Exercise:
This exercise calls for the line with "You can find", the line with "[~/KB/Documentation]$ zp push", and all lines between them in the material below, output exactly and with no other lines.

Raw data below:

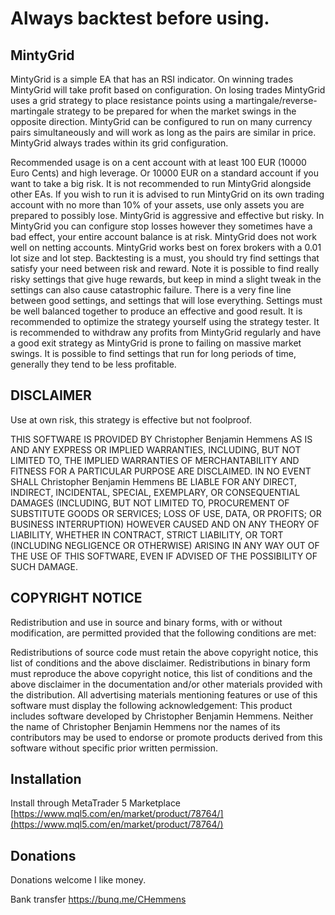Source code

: # Always backtest before using.

## MintyGrid
MintyGrid is a simple EA that has an RSI indicator. On winning trades MintyGrid will take profit based on configuration. On losing trades MintyGrid uses a grid strategy to place resistance points using a martingale/reverse-martingale strategy to be prepared for when the market swings in the opposite direction. MintyGrid can be configured to run on many currency pairs simultaneously and will work as long as the pairs are similar in price. MintyGrid always trades within its grid configuration.

Recommended usage is on a cent account with at least 100 EUR (10000 Euro Cents) and high leverage. Or 10000 EUR on a standard account if you want to take a big risk. It is not recommended to run MintyGrid alongside other EAs. If you wish to run it is advised to run MintyGrid on its own trading account with no more than 10% of your assets, use only assets you are prepared to possibly lose. MintyGrid is aggressive and effective but risky. In MintyGrid you can configure stop losses however they sometimes have a bad effect, your entire account balance is at risk. MintyGrid does not work well on netting accounts. MintyGrid works best on forex brokers with a 0.01 lot size and lot step. Backtesting is a must, you should try find settings that satisfy your need between risk and reward. Note it is possible to find really risky settings that give huge rewards, but keep in mind a slight tweak in the settings can also cause catastrophic failure. There is a very fine line between good settings, and settings that will lose everything. Settings must be well balanced together to produce an effective and good result. It is recommended to optimize the strategy yourself using the strategy tester. It is recommended to withdraw any profits from MintyGrid regularly and have a good exit strategy as MintyGrid is prone to failing on massive market swings. It is possible to find settings that run for long periods of time, generally they tend to be less profitable.

## DISCLAIMER
Use at own risk, this strategy is effective but not foolproof.

THIS SOFTWARE IS PROVIDED BY Christopher Benjamin Hemmens AS IS AND ANY EXPRESS OR IMPLIED WARRANTIES, INCLUDING, BUT NOT LIMITED TO, THE IMPLIED WARRANTIES OF MERCHANTABILITY AND FITNESS FOR A PARTICULAR PURPOSE ARE DISCLAIMED. IN NO EVENT SHALL Christopher Benjamin Hemmens BE LIABLE FOR ANY DIRECT, INDIRECT, INCIDENTAL, SPECIAL, EXEMPLARY, OR CONSEQUENTIAL DAMAGES (INCLUDING, BUT NOT LIMITED TO, PROCUREMENT OF SUBSTITUTE GOODS OR SERVICES; LOSS OF USE, DATA, OR PROFITS; OR BUSINESS INTERRUPTION) HOWEVER CAUSED AND ON ANY THEORY OF LIABILITY, WHETHER IN CONTRACT, STRICT LIABILITY, OR TORT (INCLUDING NEGLIGENCE OR OTHERWISE) ARISING IN ANY WAY OUT OF THE USE OF THIS SOFTWARE, EVEN IF ADVISED OF THE POSSIBILITY OF SUCH DAMAGE.

## COPYRIGHT NOTICE
Redistribution and use in source and binary forms, with or without modification, are permitted provided that the following conditions are met:

Redistributions of source code must retain the above copyright notice, this list of conditions and the above disclaimer.
Redistributions in binary form must reproduce the above copyright notice, this list of conditions and the above disclaimer in the documentation and/or other materials provided with the distribution.
All advertising materials mentioning features or use of this software must display the following acknowledgement: This product includes software developed by Christopher Benjamin Hemmens.
Neither the name of Christopher Benjamin Hemmens nor the names of its contributors may be used to endorse or promote products derived from this software without specific prior written permission.

## Installation
Install through MetaTrader 5 Marketplace [https://www.mql5.com/en/market/product/78764/](https://www.mql5.com/en/market/product/78764/)

## Donations
Donations welcome I like money.

Bank transfer
https://bunq.me/CHemmens
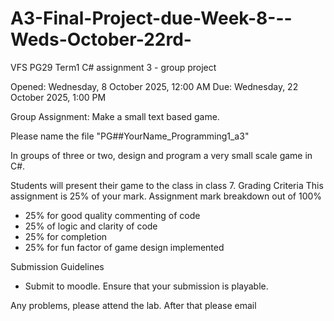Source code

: # A3-Final-Project-due-Week-8---Weds-October-22rd-
VFS PG29 Term1 C# assignment 3 - group project

Opened: Wednesday, 8 October 2025, 12:00 AM
Due: Wednesday, 22 October 2025, 1:00 PM

Group Assignment: Make a small text based game.

Please name the file "PG##YourName_Programming1_a3"

In groups of three or two, design and program a very small scale game in C#.

Students will present their game to the class in class 7.
Grading Criteria
This assignment is 25% of your mark.
Assignment mark breakdown out of 100%
- 25% for good quality commenting of code
- 25% of logic and clarity of code
- 25% for completion
- 25% for fun factor of game design implemented

Submission Guidelines
- Submit to moodle. Ensure that your submission is playable.


Any problems, please attend the lab. After that please email 

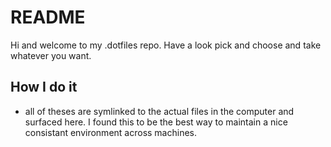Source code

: # README

Hi and welcome to my .dotfiles repo. Have a look pick and choose and take
whatever you want. 

## How I do it
- all of theses are symlinked to the actual files in the computer and surfaced
  here. I found this to be the best way to maintain a nice consistant
  environment across machines. 
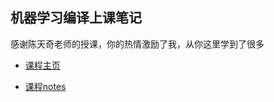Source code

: ## 机器学习编译上课笔记

感谢陈天奇老师的授课，你的热情激励了我，从你这里学到了很多

- [课程主页](https://mlc.ai/summer22-zh/schedule)

- [课程notes](https://mlc.ai/zh/)

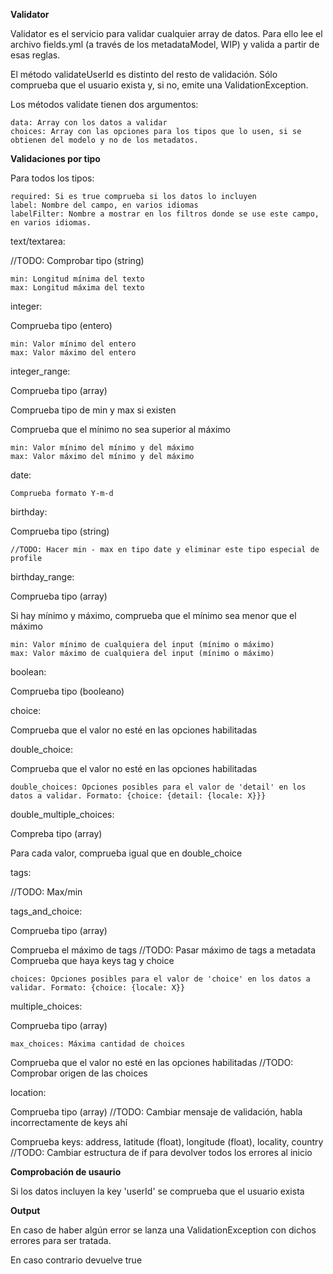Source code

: **Validator**

Validator es el servicio para validar cualquier array de datos. Para ello lee el archivo fields.yml (a través de los metadataModel, WIP) y valida a partir de esas reglas.

El método validateUserId es distinto del resto de validación. Sólo comprueba que el usuario exista y, si no, emite una ValidationException.

Los métodos validate tienen dos argumentos:

    data: Array con los datos a validar
    choices: Array con las opciones para los tipos que lo usen, si se obtienen del modelo y no de los metadatos.

**Validaciones por tipo**

Para todos los tipos:

    required: Si es true comprueba si los datos lo incluyen
    label: Nombre del campo, en varios idiomas
    labelFilter: Nombre a mostrar en los filtros donde se use este campo, en varios idiomas.

text/textarea:

//TODO: Comprobar tipo (string)

    min: Longitud mínima del texto
    max: Longitud máxima del texto
    

integer:

Comprueba tipo (entero)

    min: Valor mínimo del entero
    max: Valor máximo del entero
    
integer_range:

Comprueba tipo (array)

Comprueba tipo de min y max si existen

Comprueba que el mínimo no sea superior al máximo

    min: Valor mínimo del mínimo y del máximo
    max: Valor máximo del mínimo y del máximo
    
date:

    Comprueba formato Y-m-d

birthday:

Comprueba tipo (string)

    //TODO: Hacer min - max en tipo date y eliminar este tipo especial de profile

birthday_range:
    
Comprueba tipo (array)

Si hay mínimo y máximo, comprueba que el mínimo sea menor que el máximo
    
    min: Valor mínimo de cualquiera del input (mínimo o máximo)
    max: Valor máximo de cualquiera del input (mínimo o máximo)

boolean:

Comprueba tipo (booleano)

choice:

Comprueba que el valor no esté en las opciones habilitadas

double_choice:

Comprueba que el valor no esté en las opciones habilitadas

    double_choices: Opciones posibles para el valor de 'detail' en los datos a validar. Formato: {choice: {detail: {locale: X}}}
    
double_multiple_choices:

Compreba tipo (array)

Para cada valor, comprueba igual que en double_choice

tags:

//TODO: Max/min

tags_and_choice:

Comprueba tipo (array)

Comprueba el máximo de tags
//TODO: Pasar máximo de tags a metadata
Comprueba que haya keys tag y choice

    choices: Opciones posibles para el valor de 'choice' en los datos a validar. Formato: {choice: {locale: X}}
    
multiple_choices:

Comprueba tipo (array)

    max_choices: Máxima cantidad de choices
    
Comprueba que el valor no esté en las opciones habilitadas
//TODO: Comprobar origen de las choices

location:

Comprueba tipo (array)
//TODO: Cambiar mensaje de validación, habla incorrectamente de keys ahí

Comprueba keys: address, latitude (float), longitude (float), locality, country
//TODO: Cambiar estructura de if para devolver todos los errores al inicio

**Comprobación de usaurio**

Si los datos incluyen la key 'userId' se comprueba que el usuario exista

**Output**

En caso de haber algún error se lanza una ValidationException con dichos errores para ser tratada.

En caso contrario devuelve true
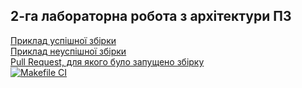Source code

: 2-га лабораторна робота з архітектури ПЗ
---

[Приклад успішної збірки](https://github.com/InvictoProjects/Architecture-lab-2/actions/runs/1429737601)  
[Приклад неуспішної збірки](https://github.com/InvictoProjects/Architecture-lab-2/actions/runs/1429730191)  
[Pull Request, для якого було запущено збірку](https://github.com/InvictoProjects/Architecture-lab-2/pull/1)  
[![Makefile CI](https://github.com/InvictoProjects/Architecture-lab-2/actions/workflows/build.yml/badge.svg)](https://github.com/InvictoProjects/Architecture-lab-2/actions/workflows/build.yml)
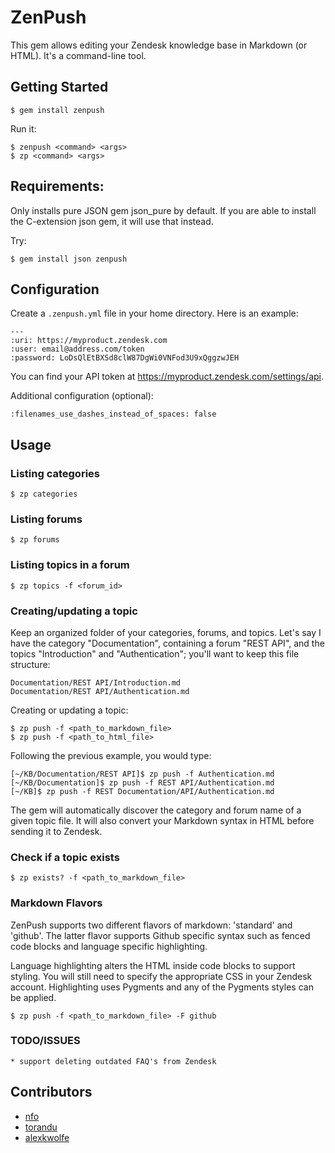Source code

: # ZenPush

This gem allows editing your Zendesk knowledge base in Markdown (or HTML). It's a command-line tool.

## Getting Started

    $ gem install zenpush

Run it:

    $ zenpush <command> <args>
    $ zp <command> <args>

## Requirements:

Only installs pure JSON gem json_pure by default. If you are able to install the C-extension json gem, it will use that instead.

Try:

    $ gem install json zenpush

## Configuration

Create a `.zenpush.yml` file in your home directory. Here is an example:

    ---
    :uri: https://myproduct.zendesk.com
    :user: email@address.com/token
    :password: LoDsQlEtBXSd8clW87DgWi0VNFod3U9xQggzwJEH

You can find your API token at https://myproduct.zendesk.com/settings/api.

Additional configuration (optional):

    :filenames_use_dashes_instead_of_spaces: false

## Usage

### Listing categories

    $ zp categories

### Listing forums

    $ zp forums

### Listing topics in a forum

    $ zp topics -f <forum_id>

### Creating/updating a topic

Keep an organized folder of your categories, forums, and topics. Let's say I have the category "Documentation", containing a forum "REST API", and the topics "Introduction" and "Authentication"; you'll want to keep this file structure:

    Documentation/REST API/Introduction.md
    Documentation/REST API/Authentication.md

Creating or updating a topic:

    $ zp push -f <path_to_markdown_file>
    $ zp push -f <path_to_html_file>

Following the previous example, you would type:

    [~/KB/Documentation/REST API]$ zp push -f Authentication.md
    [~/KB/Documentation]$ zp push -f REST API/Authentication.md
    [~/KB]$ zp push -f REST Documentation/API/Authentication.md

The gem will automatically discover the category and forum name of a given topic file. It will also convert your Markdown syntax in HTML before sending it to Zendesk.

### Check if a topic exists

    $ zp exists? -f <path_to_markdown_file>

### Markdown Flavors

ZenPush supports two different flavors of markdown: 'standard' and 'github'. The latter flavor supports Github specific
syntax such as fenced code blocks and language specific highlighting.

Language highlighting alters the HTML inside code blocks to support styling. You will still need to specify the
appropriate CSS in your Zendesk account. Highlighting uses Pygments and any of the Pygments styles can be applied.

    $ zp push -f <path_to_markdown_file> -F github

### TODO/ISSUES
    * support deleting outdated FAQ's from Zendesk

## Contributors

* [nfo](https://github.com/nfo)
* [torandu](https://github.com/torandu)
* [alexkwolfe](https://github.com/alexkwolfe)

###
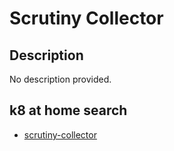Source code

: # Scrutiny Collector

## Description

No description provided.

## k8 at home search

- [scrutiny-collector](https://nanne.dev/k8s-at-home-search/#/scrutiny-collector)
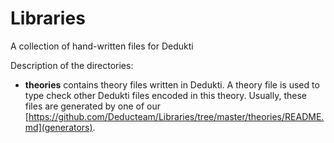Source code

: # Libraries
A collection of hand-written files for Dedukti

Description of the directories:

- **theories** contains theory files written in Dedukti. A theory file is used to type check other Dedukti files encoded in this theory. Usually, these files are generated by one of our [https://github.com/Deducteam/Libraries/tree/master/theories/README.md](generators).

End of Raw data.

Answer to this exercise:
You can find your API token at https://myproduct.zendesk.com/settings/api.

Additional configuration (optional):

    :filenames_use_dashes_instead_of_spaces: false

## Usage

### Listing categories

    $ zp categories

### Listing forums

    $ zp forums

### Listing topics in a forum

    $ zp topics -f <forum_id>

### Creating/updating a topic

Keep an organized folder of your categories, forums, and topics. Let's say I have the category "Documentation", containing a forum "REST API", and the topics "Introduction" and "Authentication"; you'll want to keep this file structure:

    Documentation/REST API/Introduction.md
    Documentation/REST API/Authentication.md

Creating or updating a topic:

    $ zp push -f <path_to_markdown_file>
    $ zp push -f <path_to_html_file>

Following the previous example, you would type:

    [~/KB/Documentation/REST API]$ zp push -f Authentication.md
    [~/KB/Documentation]$ zp push -f REST API/Authentication.md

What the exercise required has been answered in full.